The fortress is evidence of the Dutch colonial presence in Indonesia’s past.

It had become a polemical issue as to whether the municipality would assume control of the compound or whether land users would be granted extended use before the Defense Ministry, as the owner of the site, issued their approval on the proposed restoration work submitted by the municipality.

Head of the Central Java Prehistoric Legacy Conservation Center’s (BP3) preservation and usage section, Gutomo, said that restoration work would start this year, beginning with repairs to the western part of the fortress.

“We will start with the gate, which has an office-like building over the top of it,” Gutomo told The Jakarta Post on Friday.

Vastenburg Fortress was built in 1745 by Baron Van Imhoff. It fell into Japanese hands in 1942 before the Army Strategic Reserve Command (Kostrad), which acted as the RI Defense and Security Agency until 1986, took over in the wake of Japan’s defeat in World War II. A number of private companies currently operate inside the 56,866 square-meter fortress.

Among them are PT Benteng Gapuratama (46,265 m2), PT Benteng Perkasa Utama (9,295 m2) and PT Bank Danamon Indonesia (3,545 m2). The rest of the internal area accommodates individual holders.

BP3 Central Java will carry out the restoration work, according to Gutomo, with funds apportioned from the state budget channeled through the Education and Culture Ministry.

“It will be carried out in stages as we have a limited budget this year,” said Gutomo, adding that this year’s budget for the restoration was less than Rp 1 billion.

The fortress’ restoration is a top priority in the municipality’s preservation campaign, along with the excavation of fences at the three temples of Plaosan, which require pursuing a land-acquisition process.
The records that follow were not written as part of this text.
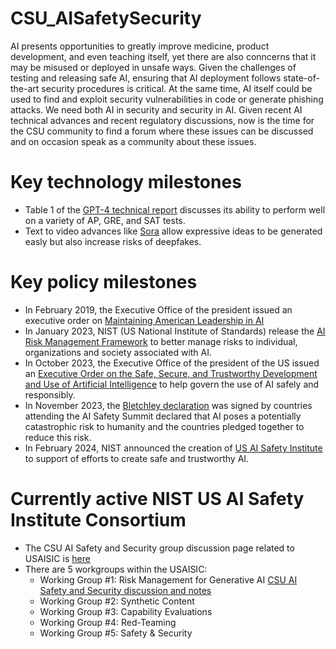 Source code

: # CSU_AISafetySecurity

AI presents opportunities to greatly improve medicine, product development, and even teaching itself, yet there are also conncerns that it may be misused or deployed in unsafe ways. Given the challenges of testing and releasing safe AI, ensuring that AI deployment follows state-of-the-art security procedures is critical. At the same time, AI itself could be used to find and exploit security vulnerabilities in code or generate phishing attacks. We need both AI in security and security in AI. Given recent AI technical advances and recent regulatory discussions, now is the time for the CSU community to find a forum where these issues can be discussed and on occasion speak as a community about these issues.

# Key technology milestones
  * Table 1 of the [GPT-4 technical report](https://arxiv.org/pdf/2303.08774.pdf) discusses its ability to perform well on a variety of AP, GRE, and SAT tests.
  * Text to video advances like [Sora](https://openai.com/sora) allow expressive ideas to be generated easly but also increase risks of deepfakes.

# Key policy milestones
  * In February 2019, the Executive Office of the president issued an executive order on [Maintaining American Leadership in AI](https://www.federalregister.gov/documents/2019/02/14/2019-02544/maintaining-american-leadership-in-artificial-intelligence)
  * In January 2023, NIST (US National Institute of Standards) release the [AI Risk Management Framework](https://www.nist.gov/itl/ai-risk-management-framework) to better manage risks to individual, organizations and society associated with AI.
  * In October 2023, the Executive Office of the president of the US issued an [Executive Order on the Safe, Secure, and Trustworthy Development and Use of Artificial Intelligence](https://www.whitehouse.gov/briefing-room/presidential-actions/2023/10/30/executive-order-on-the-safe-secure-and-trustworthy-development-and-use-of-artificial-intelligence/) to help govern the use of AI safely and responsibly.
  * In November 2023, the [Bletchley declaration](https://www.theguardian.com/technology/2023/nov/01/uk-us-eu-and-china-sign-declaration-of-ais-catastrophic-danger) was signed by countries attending the AI Safety Summit declared that AI poses a potentially catastrophic risk to humanity and the countries pledged together to reduce this risk.
  * In February 2024, NIST announced the creation of [US AI Safety Institute](https://www.nist.gov/artificial-intelligence/artificial-intelligence-safety-institute) to support of efforts to create safe and trustworthy AI.

# Currently active NIST US AI Safety Institute Consortium
  * The CSU AI Safety and Security group discussion page related to USAISIC is [here](https://github.com/SteveKommrusch/CSU_AISafetySecurity/wiki/USAISIC)
  * There are 5 workgroups within the USAISIC:
    * Working Group #1: Risk Management for Generative AI [CSU AI Safety and Security discussion and notes](https://github.com/SteveKommrusch/CSU_AISafetySecurity/wiki/Working-Group-%231%3A-Risk-Management-for-Generative-AI)
    * Working Group #2: Synthetic Content
    * Working Group #3: Capability Evaluations
    * Working Group #4: Red-Teaming
    * Working Group #5: Safety & Security
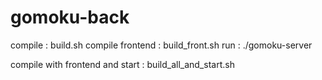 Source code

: # gomoku-back

compile : build.sh
compile frontend : build_front.sh
run : ./gomoku-server

compile with frontend and start : build_all_and_start.sh
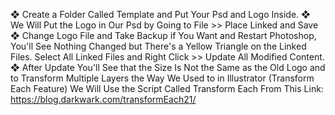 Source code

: ❖ Create a Folder Called Template and Put Your Psd and Logo Inside. 
❖ We Will Put the Logo in Our Psd by Going to File >> Place Linked and Save 
❖ Change Logo File and Take Backup if You Want and Restart Photoshop, You'll See Nothing Changed but There's a Yellow Triangle on the Linked Files. Select All Linked Files and Right Click >> Update All Modified Content. 
❖ After Update You'll See that the Size Is Not the Same as the Old Logo and to Transform Multiple Layers the Way We Used to in Illustrator (Transform Each Feature) We Will Use the Script Called Transform Each From This Link: 
https://blog.darkwark.com/transformEach21/

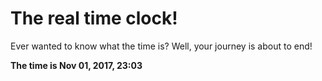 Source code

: # The real time clock!

Ever wanted to know what the time is? Well, your journey is about to end!

**The time is Nov 01, 2017, 23:03** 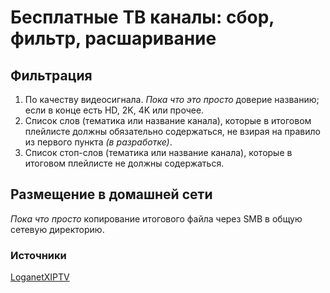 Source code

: # Бесплатные ТВ каналы: сбор, фильтр, раcшаривание
## Фильтрация
1. По качеству видеосигнала. *Пока что это просто* доверие названию; если в конце есть HD, 2K, 4K или прочее.
2. Список слов (тематика или название канала), которые в итоговом плейлисте должны обязательно содержаться, не взирая на правило из первого пункта *(в разработке)*.
3. Список стоп-слов (тематика или название канала), которые в итоговом плейлисте не должны содержаться.
## Размещение в домашней сети
*Пока что просто* копирование итогового файла через SMB в общую сетевую директорию.
### Источники
[LoganetXIPTV](https://github.com/blackbirdstudiorus/LoganetXIPTV)
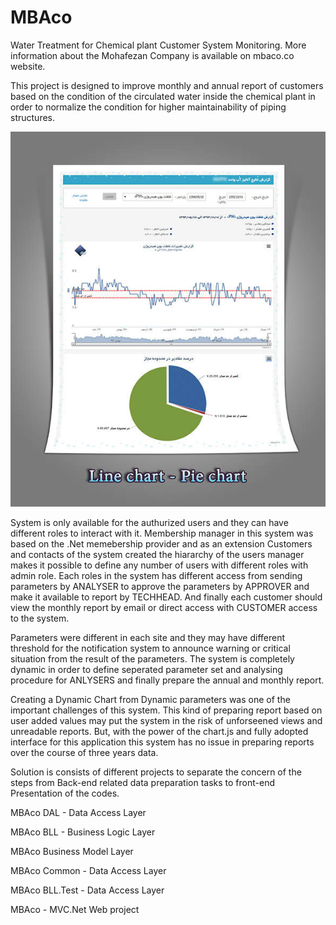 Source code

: # MBAco
Water Treatment for Chemical plant Customer System Monitoring.
More information about the Mohafezan Company is available on mbaco.co website.

This project is designed to improve monthly and annual report of customers based on the condition of the circulated water inside the chemical plant in order to normalize the condition for higher maintainability of piping structures.

![alt text](https://github.com/matinmlk/MBAco.ir/blob/master/showpic%20(2).jpeg)

System is only available for the authurized users and they can have different roles to interact with it. Membership manager in this system was based on the .Net memebership provider and as an extension Customers and contacts of the system created the hiararchy of the users manager makes it possible to define any number of users with different roles with admin role. Each roles in the system has different access from sending parameters by ANALYSER to approve the parameters by APPROVER and make it available to report by TECHHEAD. And finally each customer should view the monthly report by email or direct access with CUSTOMER access to the system.

Parameters were different in each site and they may have different threshold for the notification system to announce warning or critical situation from the result of the parameters. The system is completely dynamic in order to define seperated parameter set and analysing procedure for ANLYSERS and finally prepare the annual and monthly report.

Creating a Dynamic Chart from Dynamic parameters was one of the important challenges of this system. This kind of preparing report based on user added values may put the system in the risk of unforseened views and unreadable reports. But, with the power of the chart.js and fully adopted interface for this application this system has no issue in preparing reports over the course of three years data.


Solution is consists of different projects to separate the concern of the steps from Back-end related data preparation tasks to front-end Presentation of the codes.

MBAco DAL - Data Access Layer 

MBAco BLL - Business Logic Layer 

MBAco Business Model Layer

MBAco Common - Data Access Layer 

MBAco BLL.Test - Data Access Layer 

MBAco - MVC.Net Web project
Separately, Surakarta Mayor Joko Widodo said that his administration had put forward a proposal for the restoration of the Vastenburg Fortress last year and received Defense Ministry approval at the end of February this year.

“This is our way of preserving the fortress. That way, we will be able to turn it into a well-managed heritage site,” he said.

He also said that the restoration work would not create clashes with the holders of the HGB (land permit), arguing that work would focus primarily on the fortress building itself and the moat around it rather than on the land.

The municipal administration has been urged by local heritage supporters to take over the property from the private sector, arguing that the current holders of the land use permit had abandoned the site.

“If they do not take care of the building properly then the state has the right to assume the HGB,” chairman of the Nusantara Cultural Heritage Caring Community (KPCBN), Agus Anwari, said.

Responding to their demand, head of the municipal administration’s legal division, Kinkin Sultanul Hakim, said that the administration preferred to be cautious in its approach as it did not yet have a strong legal basis to pursure such a course of action.

Kinkin said the administration was waiting for the approval of a municipal bylaw on spatial planning, which among other things would regulate the status of the fortress as a cultural preserve.

“If the bylaw recognizes it as a cultural preserve and the HGB holders are proved to have abandoned the property, then the municipal administration can take over the HGB from them,” Kinkin said.